Phytophthora root rot on raspberry plants is caused by several related species of the soil-borne fungi Phytophthora fragariae. It thrives in moist conditions around the roots of strawberry canes and appears in heavy, clay soils, in dips in a field, at the lower end of rows and other places that are slow to drain.
The affected roots of the raspberry canes rot and lack fiber. After hot, dry weather leaves can turn yellow, orange or red, and they may begin scorching at the edges. The plant grows slowly. Berries remain small and wither before ripening. New roots may appear above rotting ones but they are weak and don’t spread laterally. These new roots often become infected during cold, wet weather in the fall and winter.
Phytophthora infection usually occurs in patches and may spread along a row of canes. Canes that seemed healthy may suddenly decline and die in late spring or summer.
To diagnose, dig up canes that are wilting but not dead. Scrape off the outer layer of the main roots and crown. Healthy roots will be white; infected roots will be reddish-brown.

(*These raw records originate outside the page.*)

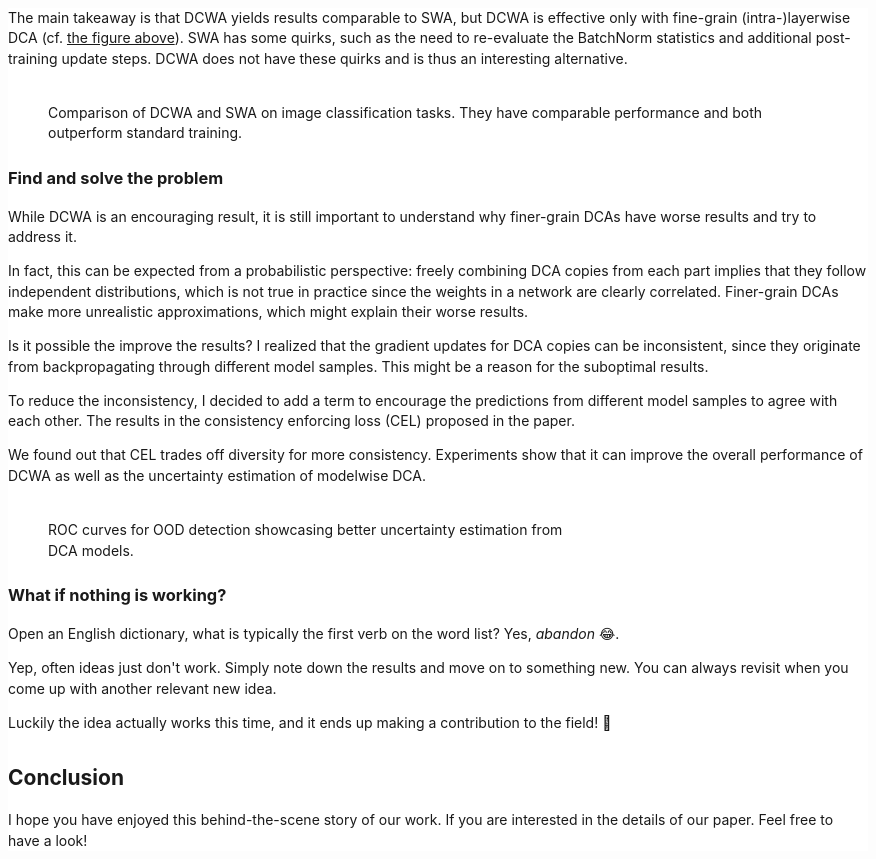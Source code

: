 The main takeaway is that DCWA yields results comparable to SWA, but DCWA is effective only with fine-grain (intra-)layerwise DCA (cf. [the figure above](#fig-granularity)). SWA has some quirks, such as the need to re-evaluate the BatchNorm statistics and additional post-training update steps. DCWA does not have these quirks and is thus an interesting alternative.

<figure style="width: 90%" class="align-center">
  <img src="{{'assets/images/post-ensemble-rules/dcwa.png' | relative_url}}" alt="">
  <figcaption>Comparison of DCWA and SWA on image classification tasks. They have comparable performance and both outperform standard training.</figcaption>
</figure> 

### Find and solve the problem

While DCWA is an encouraging result, it is still important to understand why finer-grain DCAs have worse results and try to address it. 

In fact, this can be expected from a probabilistic perspective: freely combining DCA copies from each part implies that they follow independent distributions, which is not true in practice since the weights in a network are clearly correlated. Finer-grain DCAs make more unrealistic approximations, which might explain their worse results.

Is it possible the improve the results? I realized that the gradient updates for DCA copies can be inconsistent, since they originate from backpropagating through different model samples. This might be a reason for the suboptimal results.

To reduce the inconsistency, I decided to add a term to encourage the predictions from different model samples to agree with each other. The results in the consistency enforcing loss (CEL) proposed in the paper.

We found out that CEL trades off diversity for more consistency. Experiments show that it can improve the overall performance of DCWA as well as the uncertainty estimation of modelwise DCA.

<figure style="width: 60%" class="align-center">
  <img src="{{'assets/images/post-ensemble-rules/ood.png' | relative_url}}" alt="">
  <figcaption>ROC curves for OOD detection showcasing better uncertainty estimation from DCA models.</figcaption>
</figure> 

### What if nothing is working?

Open an English dictionary, what is typically the first verb on the word list? Yes, *abandon* :joy:.

Yep, often ideas just don't work. Simply note down the results and move on to something new. You can always revisit when you come up with another relevant new idea. 

Luckily the idea actually works this time, and it ends up making a contribution to the field! :partying_face:


## Conclusion

I hope you have enjoyed this behind-the-scene story of our work. If you are interested in the details of our paper. Feel free to have a look!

Contact your local agricultural extension service to find out what Phytophthora-resistant varieties of raspberries are appropriate for your area. It is possible to buy raspberry cultivars that have been propagated in laboratories using tissue culture techniques. There is little risk that those plants will introduce Phytophthora fungi into a site that has not been infected.
Plant canes in soil that has not grown raspberries or strawberries for several years. Do not let water collect around plants. Plant raspberries in a bed amended with gypsum and raised 12 inches around the soil. Slope the soil from the base of the plants to the alleys between plants or install drain tiles in the field.
In western Washington state raspberry growers report some success in suppressing Phytophthora by turning the ground around the plants with a rototiller in mid-July through mid-September after which they irrigate the soil to capacity and cover it with clear plastic. This practice, called solarization, aims to kill the fungi with the heat of the sun.
Fungicides containing the active ingredient metalaxyl are labeled by the Environmental Protection Agency for controlling Phytophthora. Drench the soil with the fungicide in the spring or fall, according to instructions on the fungicide label.
Fungicides will do little good if other control measures are not also followed. Do not use fungicides containing metalaxyl within 45 days of harvesting raspberries.